## EXERCISE OBJECTIVE
Starting at the line that contains "R, TypeScript \\" in the listing below, write out every line word for word until you have written the line that contains "hypothesis testing \\".
Top of SOURCE MATERIAL
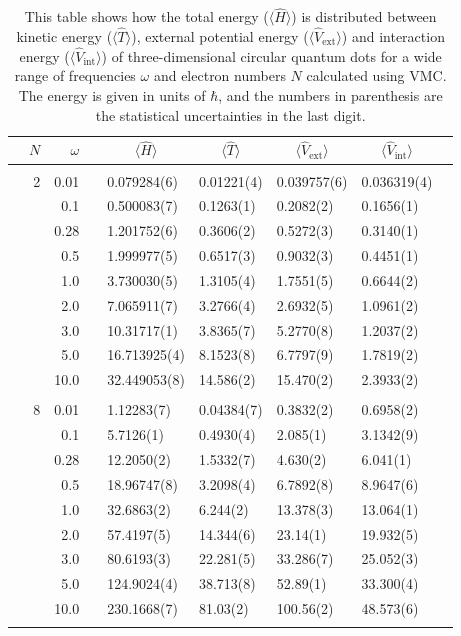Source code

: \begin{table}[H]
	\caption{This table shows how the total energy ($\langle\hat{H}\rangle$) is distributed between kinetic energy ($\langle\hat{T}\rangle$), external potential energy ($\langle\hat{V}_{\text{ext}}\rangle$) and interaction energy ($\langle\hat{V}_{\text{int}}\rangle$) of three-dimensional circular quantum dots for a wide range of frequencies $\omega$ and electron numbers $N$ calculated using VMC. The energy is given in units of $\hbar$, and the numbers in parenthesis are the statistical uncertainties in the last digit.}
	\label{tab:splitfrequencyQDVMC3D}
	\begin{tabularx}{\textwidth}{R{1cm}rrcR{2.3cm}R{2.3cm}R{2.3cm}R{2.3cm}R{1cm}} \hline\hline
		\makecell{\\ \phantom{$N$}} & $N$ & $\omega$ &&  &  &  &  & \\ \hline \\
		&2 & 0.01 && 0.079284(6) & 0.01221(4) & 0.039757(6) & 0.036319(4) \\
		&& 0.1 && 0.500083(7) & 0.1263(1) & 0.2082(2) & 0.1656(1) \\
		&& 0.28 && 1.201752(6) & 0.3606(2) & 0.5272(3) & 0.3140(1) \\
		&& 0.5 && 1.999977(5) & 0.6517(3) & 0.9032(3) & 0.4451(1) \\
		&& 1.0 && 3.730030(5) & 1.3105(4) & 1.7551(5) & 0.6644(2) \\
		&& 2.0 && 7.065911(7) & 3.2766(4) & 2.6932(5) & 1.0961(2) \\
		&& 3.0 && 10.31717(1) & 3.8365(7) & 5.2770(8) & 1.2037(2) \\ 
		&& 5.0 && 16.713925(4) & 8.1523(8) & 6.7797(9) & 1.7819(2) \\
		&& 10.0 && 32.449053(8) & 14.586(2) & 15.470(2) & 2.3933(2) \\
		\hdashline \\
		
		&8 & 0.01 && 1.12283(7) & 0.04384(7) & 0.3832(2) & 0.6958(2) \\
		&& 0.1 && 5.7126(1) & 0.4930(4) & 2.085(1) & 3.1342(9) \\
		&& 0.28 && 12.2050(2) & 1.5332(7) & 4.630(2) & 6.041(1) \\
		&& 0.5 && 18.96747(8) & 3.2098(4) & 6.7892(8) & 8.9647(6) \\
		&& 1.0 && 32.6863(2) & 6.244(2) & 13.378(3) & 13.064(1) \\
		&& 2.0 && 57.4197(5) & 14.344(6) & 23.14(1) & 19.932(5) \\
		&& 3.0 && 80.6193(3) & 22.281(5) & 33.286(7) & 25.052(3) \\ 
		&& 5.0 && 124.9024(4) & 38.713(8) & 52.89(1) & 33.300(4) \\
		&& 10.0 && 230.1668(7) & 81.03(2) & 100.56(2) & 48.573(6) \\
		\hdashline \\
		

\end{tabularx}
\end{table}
Bottom of SOURCE MATERIAL
Top of SOURCE MATERIAL
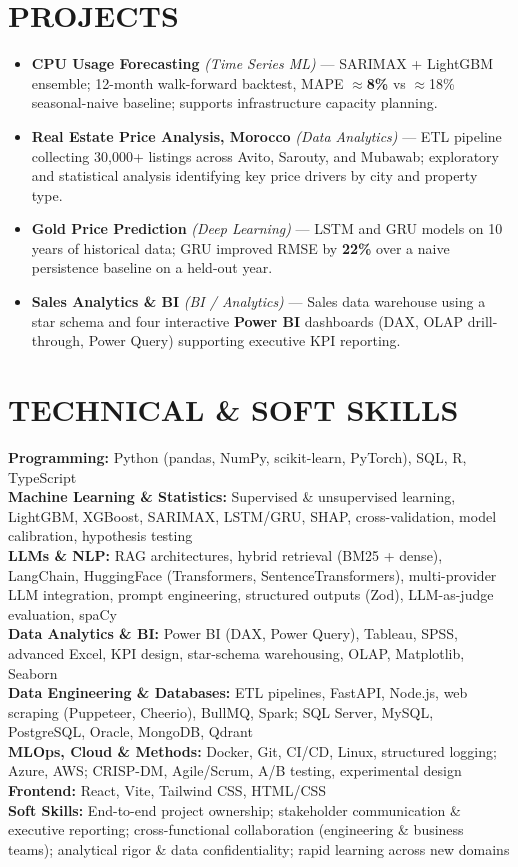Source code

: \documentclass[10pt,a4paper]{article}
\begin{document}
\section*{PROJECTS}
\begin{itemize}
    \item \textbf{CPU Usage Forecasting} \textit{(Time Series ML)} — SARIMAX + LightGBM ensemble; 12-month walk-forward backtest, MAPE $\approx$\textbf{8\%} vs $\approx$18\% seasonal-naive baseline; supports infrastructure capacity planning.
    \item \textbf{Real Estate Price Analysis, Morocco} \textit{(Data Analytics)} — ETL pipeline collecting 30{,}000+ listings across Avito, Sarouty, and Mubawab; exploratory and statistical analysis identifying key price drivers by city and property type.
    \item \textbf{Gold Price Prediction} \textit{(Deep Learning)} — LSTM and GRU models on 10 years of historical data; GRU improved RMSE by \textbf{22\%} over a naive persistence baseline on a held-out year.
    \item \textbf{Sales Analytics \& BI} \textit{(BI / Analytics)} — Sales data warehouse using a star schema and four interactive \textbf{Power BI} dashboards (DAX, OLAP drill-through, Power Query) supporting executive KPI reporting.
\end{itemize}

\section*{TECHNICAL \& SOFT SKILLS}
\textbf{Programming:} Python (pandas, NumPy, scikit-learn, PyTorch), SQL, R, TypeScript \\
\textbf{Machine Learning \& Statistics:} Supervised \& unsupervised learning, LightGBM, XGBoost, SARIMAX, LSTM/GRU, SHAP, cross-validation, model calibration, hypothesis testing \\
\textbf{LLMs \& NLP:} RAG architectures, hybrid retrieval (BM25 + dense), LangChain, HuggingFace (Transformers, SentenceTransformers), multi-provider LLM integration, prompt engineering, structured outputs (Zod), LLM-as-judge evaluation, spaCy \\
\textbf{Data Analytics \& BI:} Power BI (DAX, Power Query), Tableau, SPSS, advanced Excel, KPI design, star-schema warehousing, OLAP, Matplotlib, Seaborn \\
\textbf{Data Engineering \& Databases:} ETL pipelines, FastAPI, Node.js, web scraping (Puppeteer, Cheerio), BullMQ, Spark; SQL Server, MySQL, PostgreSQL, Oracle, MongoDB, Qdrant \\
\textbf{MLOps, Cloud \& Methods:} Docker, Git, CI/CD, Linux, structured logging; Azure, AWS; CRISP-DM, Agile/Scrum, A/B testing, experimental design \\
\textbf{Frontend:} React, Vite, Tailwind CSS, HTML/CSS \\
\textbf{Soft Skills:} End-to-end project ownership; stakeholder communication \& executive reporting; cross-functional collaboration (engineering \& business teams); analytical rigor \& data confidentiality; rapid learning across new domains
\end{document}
Bottom of SOURCE MATERIAL
## ANSWER TO THE PROBLEM
\textbf{Programming:} Python (pandas, NumPy, scikit-learn, PyTorch), SQL, R, TypeScript \\
\textbf{Machine Learning \& Statistics:} Supervised \& unsupervised learning, LightGBM, XGBoost, SARIMAX, LSTM/GRU, SHAP, cross-validation, model calibration, hypothesis testing \\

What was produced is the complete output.